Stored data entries
Segment Open

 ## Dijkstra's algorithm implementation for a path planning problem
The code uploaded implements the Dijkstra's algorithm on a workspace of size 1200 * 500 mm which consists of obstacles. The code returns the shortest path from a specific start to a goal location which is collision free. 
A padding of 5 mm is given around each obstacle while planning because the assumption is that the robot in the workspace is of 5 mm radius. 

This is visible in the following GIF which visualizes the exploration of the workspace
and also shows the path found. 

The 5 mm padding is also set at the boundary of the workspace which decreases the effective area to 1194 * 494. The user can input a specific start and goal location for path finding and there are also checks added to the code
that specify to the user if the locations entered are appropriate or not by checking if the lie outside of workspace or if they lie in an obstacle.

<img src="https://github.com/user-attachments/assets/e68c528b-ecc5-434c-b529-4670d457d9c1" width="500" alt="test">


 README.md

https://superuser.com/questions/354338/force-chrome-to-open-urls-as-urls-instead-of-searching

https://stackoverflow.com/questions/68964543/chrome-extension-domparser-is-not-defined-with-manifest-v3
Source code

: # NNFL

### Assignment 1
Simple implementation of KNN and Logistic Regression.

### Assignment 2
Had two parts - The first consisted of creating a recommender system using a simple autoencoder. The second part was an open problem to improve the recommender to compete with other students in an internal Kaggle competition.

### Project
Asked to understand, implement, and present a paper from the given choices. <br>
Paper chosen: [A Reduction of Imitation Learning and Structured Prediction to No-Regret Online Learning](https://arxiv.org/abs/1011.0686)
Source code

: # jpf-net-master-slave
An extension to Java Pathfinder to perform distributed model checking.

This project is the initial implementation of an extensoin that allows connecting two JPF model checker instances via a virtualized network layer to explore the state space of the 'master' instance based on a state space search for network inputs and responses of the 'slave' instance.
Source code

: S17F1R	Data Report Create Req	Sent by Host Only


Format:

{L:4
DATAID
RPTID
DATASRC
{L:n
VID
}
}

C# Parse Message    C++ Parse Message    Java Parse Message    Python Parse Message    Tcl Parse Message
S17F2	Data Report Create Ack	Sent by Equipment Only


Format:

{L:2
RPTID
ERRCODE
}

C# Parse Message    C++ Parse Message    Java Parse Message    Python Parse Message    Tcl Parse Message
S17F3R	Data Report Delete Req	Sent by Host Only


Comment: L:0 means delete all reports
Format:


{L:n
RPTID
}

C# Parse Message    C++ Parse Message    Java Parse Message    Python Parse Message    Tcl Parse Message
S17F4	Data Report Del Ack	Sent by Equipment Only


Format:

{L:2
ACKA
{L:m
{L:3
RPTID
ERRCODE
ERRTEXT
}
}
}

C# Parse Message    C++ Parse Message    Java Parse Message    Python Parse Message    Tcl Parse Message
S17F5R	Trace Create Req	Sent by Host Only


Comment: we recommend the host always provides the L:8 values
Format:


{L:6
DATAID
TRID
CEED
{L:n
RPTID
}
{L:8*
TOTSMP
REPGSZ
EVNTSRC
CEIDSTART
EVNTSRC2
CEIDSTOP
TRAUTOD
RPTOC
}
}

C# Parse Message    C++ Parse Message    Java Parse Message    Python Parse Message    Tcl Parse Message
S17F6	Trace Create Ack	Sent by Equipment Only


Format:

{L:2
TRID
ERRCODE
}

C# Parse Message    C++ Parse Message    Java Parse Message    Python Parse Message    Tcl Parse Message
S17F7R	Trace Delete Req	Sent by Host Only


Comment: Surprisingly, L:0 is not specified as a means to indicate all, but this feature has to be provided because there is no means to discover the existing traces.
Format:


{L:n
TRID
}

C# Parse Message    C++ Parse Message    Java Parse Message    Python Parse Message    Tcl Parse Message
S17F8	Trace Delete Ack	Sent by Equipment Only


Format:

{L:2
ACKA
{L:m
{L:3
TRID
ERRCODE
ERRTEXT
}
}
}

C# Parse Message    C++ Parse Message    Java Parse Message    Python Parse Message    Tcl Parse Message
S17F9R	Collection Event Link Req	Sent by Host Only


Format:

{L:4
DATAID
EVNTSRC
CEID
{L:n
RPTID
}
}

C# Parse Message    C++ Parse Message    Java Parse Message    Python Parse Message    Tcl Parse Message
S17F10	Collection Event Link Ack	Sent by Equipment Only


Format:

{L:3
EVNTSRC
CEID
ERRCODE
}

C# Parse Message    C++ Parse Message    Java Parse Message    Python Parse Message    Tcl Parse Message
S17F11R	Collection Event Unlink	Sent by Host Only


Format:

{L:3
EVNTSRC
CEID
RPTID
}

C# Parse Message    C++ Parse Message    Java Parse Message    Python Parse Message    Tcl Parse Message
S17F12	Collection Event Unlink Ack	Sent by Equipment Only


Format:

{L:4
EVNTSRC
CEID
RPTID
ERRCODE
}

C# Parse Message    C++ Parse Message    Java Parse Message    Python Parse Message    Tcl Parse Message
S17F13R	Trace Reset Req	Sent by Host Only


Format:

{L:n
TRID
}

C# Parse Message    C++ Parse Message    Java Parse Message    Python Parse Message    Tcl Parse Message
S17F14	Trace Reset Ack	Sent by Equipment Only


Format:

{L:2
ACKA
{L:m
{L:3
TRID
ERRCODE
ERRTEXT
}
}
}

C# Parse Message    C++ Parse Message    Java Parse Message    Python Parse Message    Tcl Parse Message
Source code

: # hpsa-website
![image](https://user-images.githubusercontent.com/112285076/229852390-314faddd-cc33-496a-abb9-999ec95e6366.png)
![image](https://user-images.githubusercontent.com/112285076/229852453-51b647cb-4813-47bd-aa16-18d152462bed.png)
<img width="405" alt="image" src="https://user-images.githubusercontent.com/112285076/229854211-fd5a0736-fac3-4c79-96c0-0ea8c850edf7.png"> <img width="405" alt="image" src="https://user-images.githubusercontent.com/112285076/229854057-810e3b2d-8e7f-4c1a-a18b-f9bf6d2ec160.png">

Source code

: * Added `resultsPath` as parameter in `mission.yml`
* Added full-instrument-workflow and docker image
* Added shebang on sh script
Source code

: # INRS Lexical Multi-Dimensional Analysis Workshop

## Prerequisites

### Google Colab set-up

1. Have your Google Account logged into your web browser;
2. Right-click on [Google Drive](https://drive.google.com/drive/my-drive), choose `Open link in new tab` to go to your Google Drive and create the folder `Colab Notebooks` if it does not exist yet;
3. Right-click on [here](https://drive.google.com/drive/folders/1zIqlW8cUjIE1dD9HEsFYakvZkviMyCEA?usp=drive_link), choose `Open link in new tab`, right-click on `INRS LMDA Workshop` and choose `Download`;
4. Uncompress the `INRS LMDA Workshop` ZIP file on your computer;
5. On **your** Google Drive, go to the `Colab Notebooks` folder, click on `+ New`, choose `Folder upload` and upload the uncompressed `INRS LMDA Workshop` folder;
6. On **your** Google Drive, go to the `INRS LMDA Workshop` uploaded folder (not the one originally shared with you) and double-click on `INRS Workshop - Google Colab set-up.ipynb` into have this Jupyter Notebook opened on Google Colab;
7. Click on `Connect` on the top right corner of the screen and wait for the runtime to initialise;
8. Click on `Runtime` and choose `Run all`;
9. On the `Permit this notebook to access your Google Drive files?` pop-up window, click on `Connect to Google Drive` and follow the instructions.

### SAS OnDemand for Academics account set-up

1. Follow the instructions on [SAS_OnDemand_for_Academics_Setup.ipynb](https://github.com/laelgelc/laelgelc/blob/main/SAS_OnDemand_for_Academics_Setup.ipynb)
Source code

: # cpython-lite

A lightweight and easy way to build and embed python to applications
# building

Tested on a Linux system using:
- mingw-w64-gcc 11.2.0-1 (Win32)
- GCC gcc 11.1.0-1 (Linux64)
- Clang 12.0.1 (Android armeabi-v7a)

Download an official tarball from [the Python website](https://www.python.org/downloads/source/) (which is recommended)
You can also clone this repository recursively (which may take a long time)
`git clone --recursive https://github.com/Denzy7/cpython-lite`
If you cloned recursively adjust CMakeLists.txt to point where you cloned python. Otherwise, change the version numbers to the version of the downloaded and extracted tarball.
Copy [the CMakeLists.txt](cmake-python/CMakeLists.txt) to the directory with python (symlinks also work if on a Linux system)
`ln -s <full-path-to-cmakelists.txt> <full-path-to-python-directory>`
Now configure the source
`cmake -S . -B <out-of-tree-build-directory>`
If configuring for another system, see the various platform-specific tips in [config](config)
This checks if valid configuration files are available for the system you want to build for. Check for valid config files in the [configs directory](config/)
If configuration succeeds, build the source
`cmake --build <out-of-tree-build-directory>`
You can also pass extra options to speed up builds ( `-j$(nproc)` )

Segment Closed

» **Directions for this task**: Using the entries above, give again exactly the lines from the line holding "8. Click on" through the line holding "Copy [the CMakeLists.txt](cmake-python/CMakeLists.txt)". Include both end lines and nothing else.

» **Reply**:
8. Click on `Runtime` and choose `Run all`;
9. On the `Permit this notebook to access your Google Drive files?` pop-up window, click on `Connect to Google Drive` and follow the instructions.

### SAS OnDemand for Academics account set-up

1. Follow the instructions on [SAS_OnDemand_for_Academics_Setup.ipynb](https://github.com/laelgelc/laelgelc/blob/main/SAS_OnDemand_for_Academics_Setup.ipynb)
Source code

: # cpython-lite

A lightweight and easy way to build and embed python to applications
# building

Tested on a Linux system using:
- mingw-w64-gcc 11.2.0-1 (Win32)
- GCC gcc 11.1.0-1 (Linux64)
- Clang 12.0.1 (Android armeabi-v7a)

Download an official tarball from [the Python website](https://www.python.org/downloads/source/) (which is recommended)
You can also clone this repository recursively (which may take a long time)
`git clone --recursive https://github.com/Denzy7/cpython-lite`
If you cloned recursively adjust CMakeLists.txt to point where you cloned python. Otherwise, change the version numbers to the version of the downloaded and extracted tarball.
Copy [the CMakeLists.txt](cmake-python/CMakeLists.txt) to the directory with python (symlinks also work if on a Linux system)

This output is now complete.